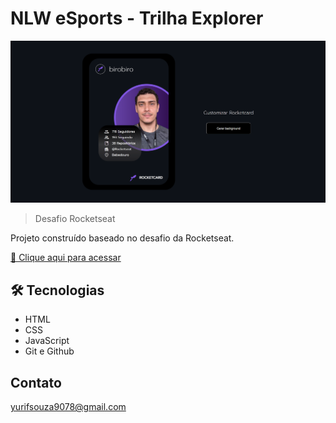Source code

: # NLW eSports - Trilha Explorer

![preview](./assets/print.png)

> Desafio Rocketseat

Projeto construído baseado no desafio da Rocketseat.

[🔗 Clique aqui para acessar](https://app.rocketseat.com.br/discover/challenges/rocketcard)

## 🛠 Tecnologias

- HTML
- CSS
- JavaScript
- Git e Github

## Contato

yurifsouza9078@gmail.com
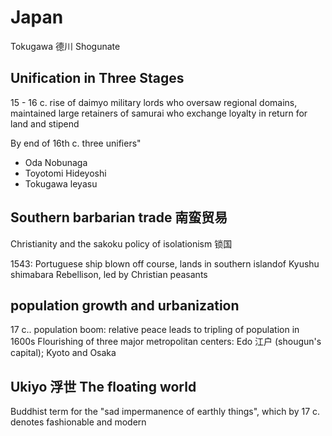 # Japan
Tokugawa 德川 Shogunate

## Unification in Three Stages
15 - 16 c. rise of daimyo military lords who oversaw regional domains, maintained large retainers of samurai who exchange loyalty in return for land and stipend

By end of 16th c. three unifiers"
 - Oda Nobunaga
 - Toyotomi Hideyoshi
 - Tokugawa leyasu

## Southern barbarian trade 南蛮贸易
Christianity and the sakoku policy of isolationism 锁国

1543: Portuguese ship blown off course, lands in southern islandof Kyushu
shimabara Rebellison, led by Christian peasants

## population growth and urbanization
17 c.. population boom: relative peace leads to tripling of population in 1600s
Flourishing of three major metropolitan centers: Edo 江户 (shougun's capital); Kyoto and Osaka
## Ukiyo 浮世 The floating world
Buddhist term for the "sad impermanence of earthly things", which by 17 c. denotes fashionable and modern 

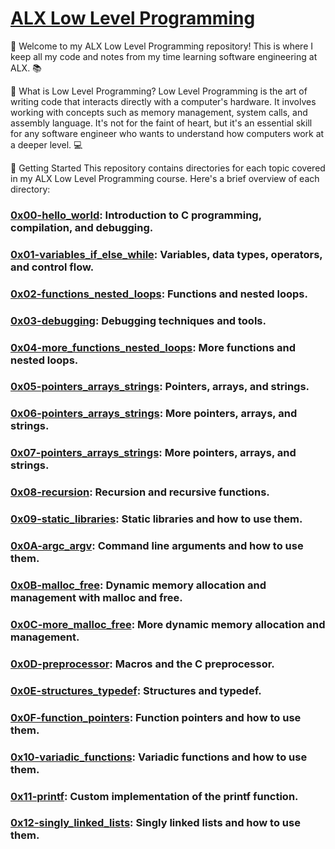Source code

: # [ALX Low Level Programming](https://github.com/nwhator/alx-low_level_programming)
👋 Welcome to my ALX Low Level Programming repository! This is where I keep all my code and notes from my time learning software engineering at ALX. 📚

🤔 What is Low Level Programming?
Low Level Programming is the art of writing code that interacts directly with a computer's hardware. It involves working with concepts such as memory management, system calls, and assembly language. It's not for the faint of heart, but it's an essential skill for any software engineer who wants to understand how computers work at a deeper level. 💻

🚀 Getting Started
This repository contains directories for each topic covered in my ALX Low Level Programming course. Here's a brief overview of each directory:

### [0x00-hello_world](https://github.com/nwhator/alx-low_level_programming/tree/master/0x00-hello_world): Introduction to C programming, compilation, and debugging.
### [0x01-variables_if_else_while](https://github.com/nwhator/alx-low_level_programming/tree/master/0x01-variables_if_else_while): Variables, data types, operators, and control flow.
### [0x02-functions_nested_loops](https://github.com/nwhator/alx-low_level_programming/tree/master/0x03-debugging): Functions and nested loops.
### [0x03-debugging](https://github.com/nwhator/alx-low_level_programming/tree/master/0x03-debugging): Debugging techniques and tools.
### [0x04-more_functions_nested_loops](https://github.com/nwhator/alx-low_level_programming/tree/master/0x04-more_functions_nested_loops): More functions and nested loops.
### [0x05-pointers_arrays_strings](https://github.com/nwhator/alx-low_level_programming/tree/master/0x05-pointers_arrays_strings): Pointers, arrays, and strings.
### [0x06-pointers_arrays_strings](https://github.com/nwhator/alx-low_level_programming/tree/master/0x06-pointers_arrays_strings): More pointers, arrays, and strings.
### [0x07-pointers_arrays_strings](https://github.com/nwhator/alx-low_level_programming/tree/master/0x07-pointers_arrays_strings): More pointers, arrays, and strings.
### [0x08-recursion](https://github.com/nwhator/alx-low_level_programming/tree/master/0x08-recursion): Recursion and recursive functions.
### [0x09-static_libraries](https://github.com/nwhator/alx-low_level_programming/tree/master/0x09-static_libraries): Static libraries and how to use them.
### [0x0A-argc_argv](https://github.com/nwhator/alx-low_level_programming/tree/master/0x0A-argc_argv): Command line arguments and how to use them.
### [0x0B-malloc_free](https://github.com/nwhator/alx-low_level_programming/tree/master/0x0B-malloc_free): Dynamic memory allocation and management with malloc and free.
### [0x0C-more_malloc_free](https://github.com/nwhator/alx-low_level_programming/tree/master/0x0C-more_malloc_free): More dynamic memory allocation and management.
### [0x0D-preprocessor](https://github.com/nwhator/alx-low_level_programming/tree/master/0x0D-preprocessor): Macros and the C preprocessor.
### [0x0E-structures_typedef](https://github.com/nwhator/alx-low_level_programming/tree/master/0x0E-structures_typedef): Structures and typedef.
### [0x0F-function_pointers](https://github.com/nwhator/alx-low_level_programming/tree/master/0x0F-function_pointers): Function pointers and how to use them.
### [0x10-variadic_functions](https://github.com/nwhator/alx-low_level_programming/tree/master/0x10-variadic_functions): Variadic functions and how to use them.
### [0x11-printf](https://github.com/itsjustdice/printf): Custom implementation of the printf function.
### [0x12-singly_linked_lists](https://github.com/nwhator/alx-low_level_programming/tree/master/0x12-singly_linked_lists): Singly linked lists and how to use them.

■ ■ ■ ■ ■ ■ ■

◆ **Exercise**
Reproduce the listing word for word and omit its pictures.

◆ **Written reply**
Source code

: # NLW eSports - Trilha Explorer

![preview](./assets/print.png)

> Desafio Rocketseat

Projeto construído baseado no desafio da Rocketseat.

[🔗 Clique aqui para acessar](https://app.rocketseat.com.br/discover/challenges/rocketcard)

## 🛠 Tecnologias

- HTML
- CSS
- JavaScript
- Git e Github

## Contato

yurifsouza9078@gmail.com
 # Japan
Tokugawa 德川 Shogunate

## Unification in Three Stages
15 - 16 c. rise of daimyo military lords who oversaw regional domains, maintained large retainers of samurai who exchange loyalty in return for land and stipend

By end of 16th c. three unifiers"
 - Oda Nobunaga
 - Toyotomi Hideyoshi
 - Tokugawa leyasu

## Southern barbarian trade 南蛮贸易
Christianity and the sakoku policy of isolationism 锁国

1543: Portuguese ship blown off course, lands in southern islandof Kyushu
shimabara Rebellison, led by Christian peasants

## population growth and urbanization
17 c.. population boom: relative peace leads to tripling of population in 1600s
Flourishing of three major metropolitan centers: Edo 江户 (shougun's capital); Kyoto and Osaka
## Ukiyo 浮世 The floating world
Buddhist term for the "sad impermanence of earthly things", which by 17 c. denotes fashionable and modern 

Source code

: # [ALX Low Level Programming](https://github.com/nwhator/alx-low_level_programming)
👋 Welcome to my ALX Low Level Programming repository! This is where I keep all my code and notes from my time learning software engineering at ALX. 📚

🤔 What is Low Level Programming?
Low Level Programming is the art of writing code that interacts directly with a computer's hardware. It involves working with concepts such as memory management, system calls, and assembly language. It's not for the faint of heart, but it's an essential skill for any software engineer who wants to understand how computers work at a deeper level. 💻

🚀 Getting Started
This repository contains directories for each topic covered in my ALX Low Level Programming course. Here's a brief overview of each directory:

### [0x00-hello_world](https://github.com/nwhator/alx-low_level_programming/tree/master/0x00-hello_world): Introduction to C programming, compilation, and debugging.
### [0x01-variables_if_else_while](https://github.com/nwhator/alx-low_level_programming/tree/master/0x01-variables_if_else_while): Variables, data types, operators, and control flow.
### [0x02-functions_nested_loops](https://github.com/nwhator/alx-low_level_programming/tree/master/0x03-debugging): Functions and nested loops.
### [0x03-debugging](https://github.com/nwhator/alx-low_level_programming/tree/master/0x03-debugging): Debugging techniques and tools.
### [0x04-more_functions_nested_loops](https://github.com/nwhator/alx-low_level_programming/tree/master/0x04-more_functions_nested_loops): More functions and nested loops.
### [0x05-pointers_arrays_strings](https://github.com/nwhator/alx-low_level_programming/tree/master/0x05-pointers_arrays_strings): Pointers, arrays, and strings.
### [0x06-pointers_arrays_strings](https://github.com/nwhator/alx-low_level_programming/tree/master/0x06-pointers_arrays_strings): More pointers, arrays, and strings.
### [0x07-pointers_arrays_strings](https://github.com/nwhator/alx-low_level_programming/tree/master/0x07-pointers_arrays_strings): More pointers, arrays, and strings.
### [0x08-recursion](https://github.com/nwhator/alx-low_level_programming/tree/master/0x08-recursion): Recursion and recursive functions.
### [0x09-static_libraries](https://github.com/nwhator/alx-low_level_programming/tree/master/0x09-static_libraries): Static libraries and how to use them.
### [0x0A-argc_argv](https://github.com/nwhator/alx-low_level_programming/tree/master/0x0A-argc_argv): Command line arguments and how to use them.
### [0x0B-malloc_free](https://github.com/nwhator/alx-low_level_programming/tree/master/0x0B-malloc_free): Dynamic memory allocation and management with malloc and free.
### [0x0C-more_malloc_free](https://github.com/nwhator/alx-low_level_programming/tree/master/0x0C-more_malloc_free): More dynamic memory allocation and management.
### [0x0D-preprocessor](https://github.com/nwhator/alx-low_level_programming/tree/master/0x0D-preprocessor): Macros and the C preprocessor.
### [0x0E-structures_typedef](https://github.com/nwhator/alx-low_level_programming/tree/master/0x0E-structures_typedef): Structures and typedef.
### [0x0F-function_pointers](https://github.com/nwhator/alx-low_level_programming/tree/master/0x0F-function_pointers): Function pointers and how to use them.
### [0x10-variadic_functions](https://github.com/nwhator/alx-low_level_programming/tree/master/0x10-variadic_functions): Variadic functions and how to use them.
### [0x11-printf](https://github.com/itsjustdice/printf): Custom implementation of the printf function.
### [0x12-singly_linked_lists](https://github.com/nwhator/alx-low_level_programming/tree/master/0x12-singly_linked_lists): Singly linked lists and how to use them.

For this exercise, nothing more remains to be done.